弱小は長生き出来ない
「まあ、大多数の人間は最大手のギルドに仕事を依頼するだろうから、それ以外のギルドが生き残る術は依頼の報酬を安く設定するか、専門分野に特化するかの二極化しかないだろうな」
「そうだね。ただ、安くやるって方向性だとたくさん仕事が舞い込んで働く人の多いギルドの方が効率化できる分だけ有利なんだよね」
そこは正しいだろうな。仕事というのは規模の大きい企業の方が効率良く仕事を回せるものだからな。
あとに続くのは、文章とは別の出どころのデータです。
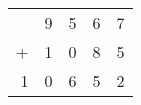 \begin{tabular}{rrrrr}
& 9 & 5 & 6 & 7 \\
+ & 1 & 0 & 8 & 5 \\ \hline
1 & 0 & 6 & 5 & 2
\end{tabular}
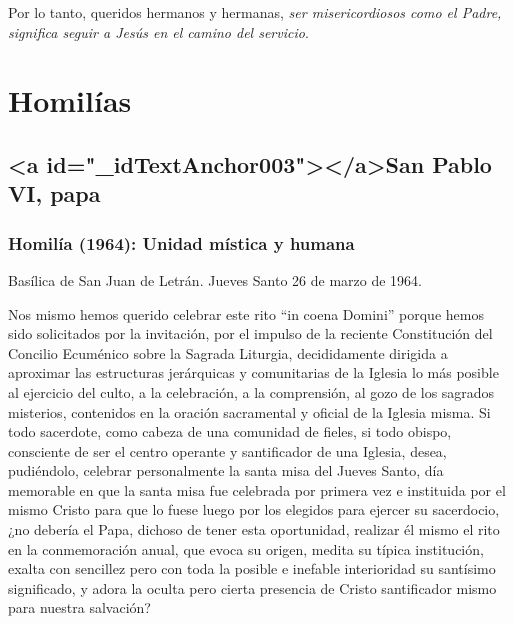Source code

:			\begin{body}Por lo tanto, queridos hermanos y hermanas, \textit{ser misericordiosos como el Padre, significa seguir a Jesús en el camino del servicio}.\end{body}
			
			\section{Homilías}
			
			\subsection{<a id="_idTextAnchor003"></a>San Pablo VI, papa}
			
			\subsubsection{Homilía (1964): Unidad mística y humana}
			
			\begin{referencia}Basílica de San Juan de Letrán. Jueves Santo 26 de marzo de 1964.\end{referencia}
			
			\begin{body} Nos mismo hemos querido celebrar este rito “in coena Domini” porque hemos sido solicitados por la invitación, por el impulso de la reciente Constitución del Concilio Ecuménico sobre la Sagrada Liturgia, decididamente dirigida a aproximar las estructuras jerárquicas y comunitarias de la Iglesia lo más posible al ejercicio del culto, a la celebración, a la comprensión, al gozo de los sagrados misterios, contenidos en la oración sacramental y oficial de la Iglesia misma. Si todo sacerdote, como cabeza de una comunidad de fieles, si todo obispo, consciente de ser el centro operante y santificador de una Iglesia, desea, pudiéndolo, celebrar personalmente la santa misa del Jueves Santo, día memorable en que la santa misa fue celebrada por primera vez e instituida por el mismo Cristo para que lo fuese luego por los elegidos para ejercer su sacerdocio, ¿no debería el Papa, dichoso de tener esta oportunidad, realizar él mismo el rito en la conmemoración anual, que evoca su origen, medita su típica institución, exalta con sencillez pero con toda la posible e inefable interioridad su santísimo significado, y adora la oculta pero cierta presencia de Cristo santificador mismo para nuestra salvación?\end{body}
			
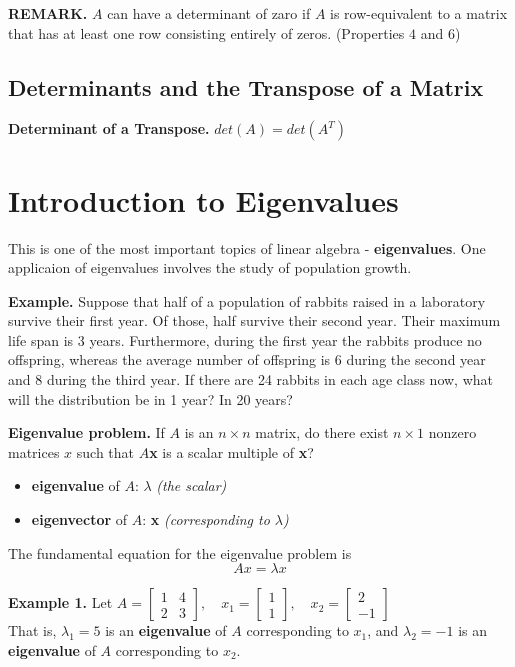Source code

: \documentclass{article}
\newcommand\B{\textbf}
\newcommand\tcl{\begin{tcolorbox}[colback = {blue9}]}
\newcommand\etcl{\end{tcolorbox}}
\newcommand\x{\times}
\begin{document}
    \B{REMARK. } $A$ can have a determinant of zaro if $A$ is row-equivalent to a matrix that has at least one row
    consisting entirely of zeros. (Properties $4$ and $6$)

    \subsection{Determinants and the Transpose of a Matrix}
    \tcl
        \B{Determinant of a Transpose. } $det(A) = det(A^T)$
    \etcl

    \section{Introduction to Eigenvalues}
    This is one of the most important topics of linear algebra - \B{eigenvalues}. One applicaion of eigenvalues
    involves the study of population growth. 

    \textbf{Example.} Suppose that half of a population of rabbits raised in a laboratory
    survive their first year. Of those, half survive their second year. Their maximum life span is
    3 years. Furthermore, during the first year the rabbits produce no offspring, whereas the
    average number of offspring is 6 during the second year and 8 during the third year. If there
    are 24 rabbits in each age class now, what will the distribution be in 1 year? In 20 years?

    \tcl
    \B{Eigenvalue problem.} If $A$ is an $n \x n$ matrix, do there exist $n \x 1$ nonzero matrices $x$ such that $A$\B{x} is a scalar
    multiple of \B{x}?
    \begin{itemize}
        \item \B{eigenvalue} of $A$: $\lambda$ \textit{(the scalar)}
        \item \B{eigenvector} of $A$: \B{x} \textit{(corresponding to $\lambda$)}
    \end{itemize}
    The fundamental equation for the eigenvalue problem is
    \[ Ax = \lambda x\]
    \etcl

    \B{Example 1.} Let $A = \begin{bmatrix}
        1 & 4 \\
        2 & 3
    \end{bmatrix}, \quad x_1 = \begin{bmatrix}
        1 \\ 1
    \end{bmatrix}, \quad x_2 = \begin{bmatrix}
        2 \\ -1
    \end{bmatrix}$\\
    That is, $\lambda_1 = 5$ is an \B{eigenvalue} of $A$ corresponding to $x_1$, and $\lambda_2 = -1$ is an \B{eigenvalue} of $A$
    corresponding to $x_2$.
\end{document}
「それはそうだろうな。例えば同じ一人が体調不良で休むにしても、十人しかいないギルドと百人いるギルドとでは負担が違い過ぎる。部署……という表現が合っているのかは知らないが、急な欠員が出た時に仕事の引継ぎが出来るのと出来ないのとでは業務への支障が段違いだ」
「戦闘専門の人と探し物専門の人とじゃこなせる仕事が違い過ぎるからね。その人にしか出来ない仕事があるのに、その人が病欠じゃ溜まっていくだけだもんね」
要はそういう事だな。最悪の場合、一人いなくなっただけでギルドが機能停止する危険性があるわけだ。
「仕事がこなせないんじゃ、依頼人は依頼を取り下げて他のギルドに依頼する事になる。そうなった人が次も規模の小さいギルドに依頼するかと言われたら……そんな事は無いだろう。人数の多い……つまりは規模の大きなギルドに依頼する事になるハズだ」
結局、弱小ギルドは長くは生き残れないというわけだ。